Influenza delle etichettature alimentari «a semaforo» sulle scelte dei consumatori

Nel giugno 2013 il ministero della Sanità del Regno Unito ha introdotto un sistema volontario di etichettatura dei prodotti alimentari — la cosiddetta etichettatura «a semaforo» — che classifica i prodotti in tre categorie (verde, giallo, rosso) in base alla quantità di sale, zuccheri, grassi e grassi saturi in essi contenuti.
Un recente studio analizza i dati di vendita di un campione di tre prodotti che partecipano a questo sistema (prosciutto di Parma, parmigiano reggiano e brie francese) registrati tra il 2013 e il 2015 dal maggior distributore al dettaglio del Regno Unito.

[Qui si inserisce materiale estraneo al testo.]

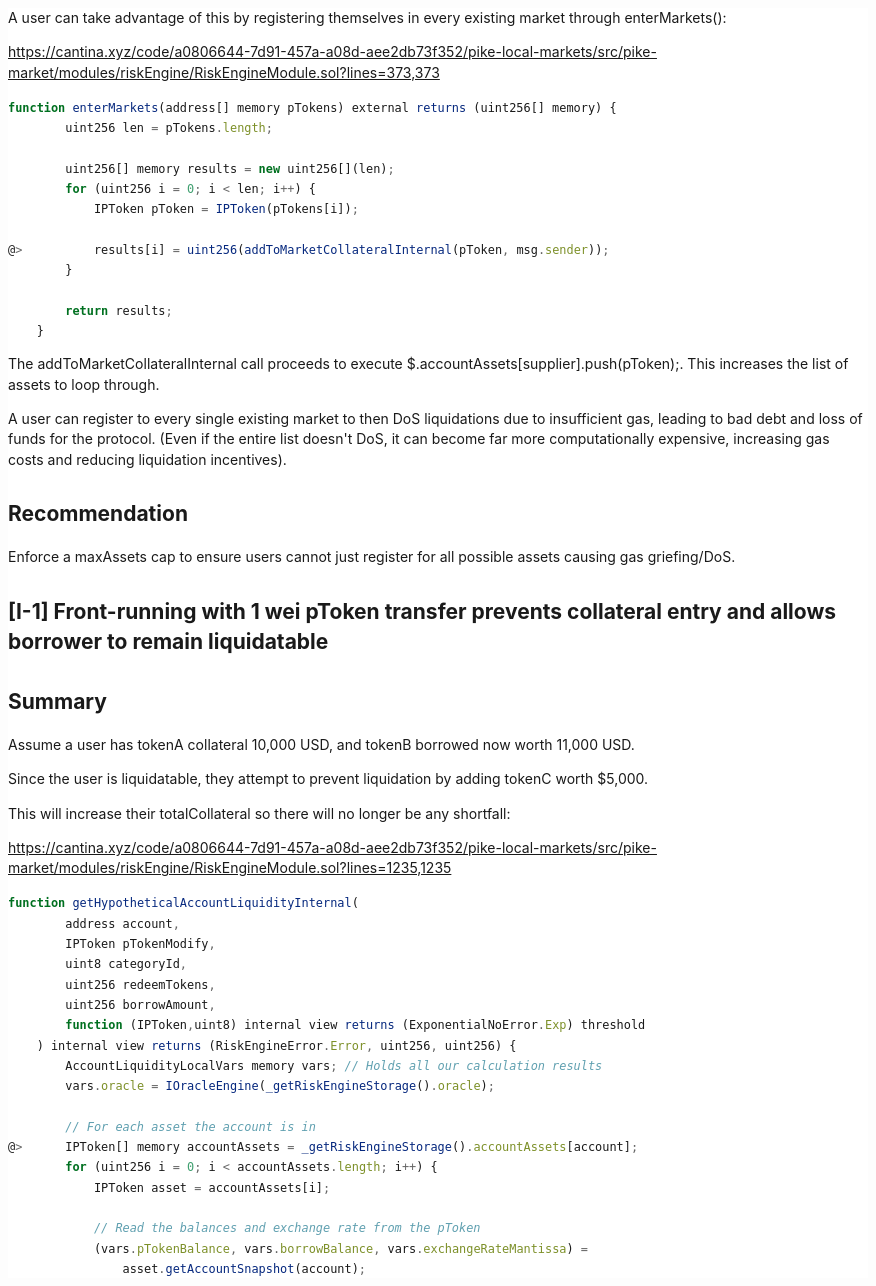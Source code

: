 A user can take advantage of this by registering themselves in every existing market through enterMarkets():

https://cantina.xyz/code/a0806644-7d91-457a-a08d-aee2db73f352/pike-local-markets/src/pike-market/modules/riskEngine/RiskEngineModule.sol?lines=373,373
```javascript
function enterMarkets(address[] memory pTokens) external returns (uint256[] memory) {
        uint256 len = pTokens.length;

        uint256[] memory results = new uint256[](len);
        for (uint256 i = 0; i < len; i++) {
            IPToken pToken = IPToken(pTokens[i]);

@>          results[i] = uint256(addToMarketCollateralInternal(pToken, msg.sender));
        }

        return results;
    }
```
The addToMarketCollateralInternal call proceeds to execute $.accountAssets[supplier].push(pToken);. This increases the list of assets to loop through.

A user can register to every single existing market to then DoS liquidations due to insufficient gas, leading to bad debt and loss of funds for the protocol. (Even if the entire list doesn't DoS, it can become far more computationally expensive, increasing gas costs and reducing liquidation incentives).

## Recommendation

Enforce a maxAssets cap to ensure users cannot just register for all possible assets causing gas griefing/DoS.

## [I-1] Front-running with 1 wei pToken transfer prevents collateral entry and allows borrower to remain liquidatable

## Summary

Assume a user has tokenA collateral 10,000 USD, and tokenB borrowed now worth 11,000 USD.

Since the user is liquidatable, they attempt to prevent liquidation by adding tokenC worth $5,000.

This will increase their totalCollateral so there will no longer be any shortfall:

https://cantina.xyz/code/a0806644-7d91-457a-a08d-aee2db73f352/pike-local-markets/src/pike-market/modules/riskEngine/RiskEngineModule.sol?lines=1235,1235
```javascript
function getHypotheticalAccountLiquidityInternal(
        address account,
        IPToken pTokenModify,
        uint8 categoryId,
        uint256 redeemTokens,
        uint256 borrowAmount,
        function (IPToken,uint8) internal view returns (ExponentialNoError.Exp) threshold
    ) internal view returns (RiskEngineError.Error, uint256, uint256) {
        AccountLiquidityLocalVars memory vars; // Holds all our calculation results
        vars.oracle = IOracleEngine(_getRiskEngineStorage().oracle);

        // For each asset the account is in
@>      IPToken[] memory accountAssets = _getRiskEngineStorage().accountAssets[account];
        for (uint256 i = 0; i < accountAssets.length; i++) {
            IPToken asset = accountAssets[i];

            // Read the balances and exchange rate from the pToken
            (vars.pTokenBalance, vars.borrowBalance, vars.exchangeRateMantissa) =
                asset.getAccountSnapshot(account);
```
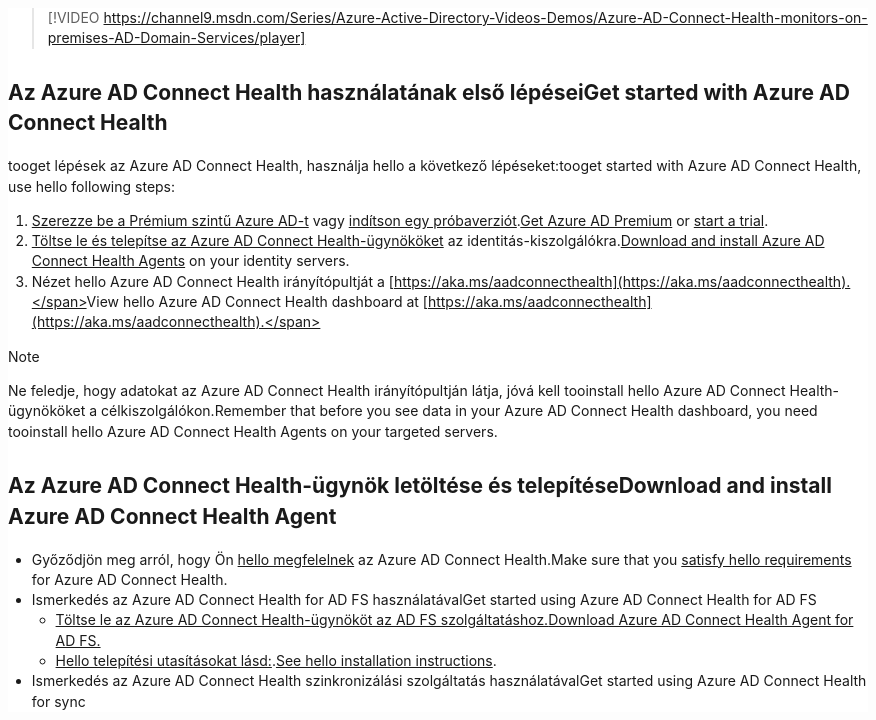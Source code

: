 > [!VIDEO https://channel9.msdn.com/Series/Azure-Active-Directory-Videos-Demos/Azure-AD-Connect-Health-monitors-on-premises-AD-Domain-Services/player]
>
>

## <a name="get-started-with-azure-ad-connect-health"></a><span data-ttu-id="b9493-145">Az Azure AD Connect Health használatának első lépései</span><span class="sxs-lookup"><span data-stu-id="b9493-145">Get started with Azure AD Connect Health</span></span>
<span data-ttu-id="b9493-146">tooget lépések az Azure AD Connect Health, használja hello a következő lépéseket:</span><span class="sxs-lookup"><span data-stu-id="b9493-146">tooget started with Azure AD Connect Health, use hello following steps:</span></span>

1. <span data-ttu-id="b9493-147">[Szerezze be a Prémium szintű Azure AD-t](../active-directory-get-started-premium.md) vagy [indítson egy próbaverziót](https://azure.microsoft.com/trial/get-started-active-directory/).</span><span class="sxs-lookup"><span data-stu-id="b9493-147">[Get Azure AD Premium](../active-directory-get-started-premium.md) or [start a trial](https://azure.microsoft.com/trial/get-started-active-directory/).</span></span>
2. <span data-ttu-id="b9493-148">[Töltse le és telepítse az Azure AD Connect Health-ügynököket](#download-and-install-azure-ad-connect-health-agent) az identitás-kiszolgálókra.</span><span class="sxs-lookup"><span data-stu-id="b9493-148">[Download and install Azure AD Connect Health Agents](#download-and-install-azure-ad-connect-health-agent) on your identity servers.</span></span>
3. <span data-ttu-id="b9493-149">Nézet hello Azure AD Connect Health irányítópultját a [https://aka.ms/aadconnecthealth](https://aka.ms/aadconnecthealth).</span><span class="sxs-lookup"><span data-stu-id="b9493-149">View hello Azure AD Connect Health dashboard at [https://aka.ms/aadconnecthealth](https://aka.ms/aadconnecthealth).</span></span>

> [!NOTE]
> <span data-ttu-id="b9493-150">Ne feledje, hogy adatokat az Azure AD Connect Health irányítópultján látja, jóvá kell tooinstall hello Azure AD Connect Health-ügynököket a célkiszolgálókon.</span><span class="sxs-lookup"><span data-stu-id="b9493-150">Remember that before you see data in your Azure AD Connect Health dashboard, you need tooinstall hello Azure AD Connect Health Agents on your targeted servers.</span></span>
>
>

## <a name="download-and-install-azure-ad-connect-health-agent"></a><span data-ttu-id="b9493-151">Az Azure AD Connect Health-ügynök letöltése és telepítése</span><span class="sxs-lookup"><span data-stu-id="b9493-151">Download and install Azure AD Connect Health Agent</span></span>
* <span data-ttu-id="b9493-152">Győződjön meg arról, hogy Ön [hello megfelelnek](active-directory-aadconnect-health-agent-install.md#requirements) az Azure AD Connect Health.</span><span class="sxs-lookup"><span data-stu-id="b9493-152">Make sure that you [satisfy hello requirements](active-directory-aadconnect-health-agent-install.md#requirements) for Azure AD Connect Health.</span></span>
* <span data-ttu-id="b9493-153">Ismerkedés az Azure AD Connect Health for AD FS használatával</span><span class="sxs-lookup"><span data-stu-id="b9493-153">Get started using Azure AD Connect Health for AD FS</span></span>
    * [<span data-ttu-id="b9493-154">Töltse le az Azure AD Connect Health-ügynököt az AD FS szolgáltatáshoz.</span><span class="sxs-lookup"><span data-stu-id="b9493-154">Download Azure AD Connect Health Agent for AD FS.</span></span>](http://go.microsoft.com/fwlink/?LinkID=518973)
    * <span data-ttu-id="b9493-155">[Hello telepítési utasításokat lásd:](active-directory-aadconnect-health-agent-install.md#installing-the-azure-ad-connect-health-agent-for-ad-fs).</span><span class="sxs-lookup"><span data-stu-id="b9493-155">[See hello installation instructions](active-directory-aadconnect-health-agent-install.md#installing-the-azure-ad-connect-health-agent-for-ad-fs).</span></span>
* <span data-ttu-id="b9493-156">Ismerkedés az Azure AD Connect Health szinkronizálási szolgáltatás használatával</span><span class="sxs-lookup"><span data-stu-id="b9493-156">Get started using Azure AD Connect Health for sync</span></span>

Mentre i prodotti senza etichettatura a semaforo hanno registrato un aumento complessivo del volume delle loro vendite, per gli stessi prodotti sono particolarmente evidenti cali significativi delle vendite e perdite di quote di mercato in presenza di semaforo giallo e, soprattutto, rosso.
Questi risultati confermano l’influenza che il sistema riesce a esercitare sui consumatori, inducendoli a non comprare determinati prodotti, senza peraltro fornire sull’etichetta informazioni corrette e trasparenti.
In tale situazione, non ritiene la Commissione necessario svolgere un’indagine più approfondita sulle conclusioni che emergono dal suddetto studio, effettuando una valutazione economica e commerciale globale dell’impatto generato dall’uso dell’etichettatura a semaforo da parte dei dettaglianti nel Regno Unito?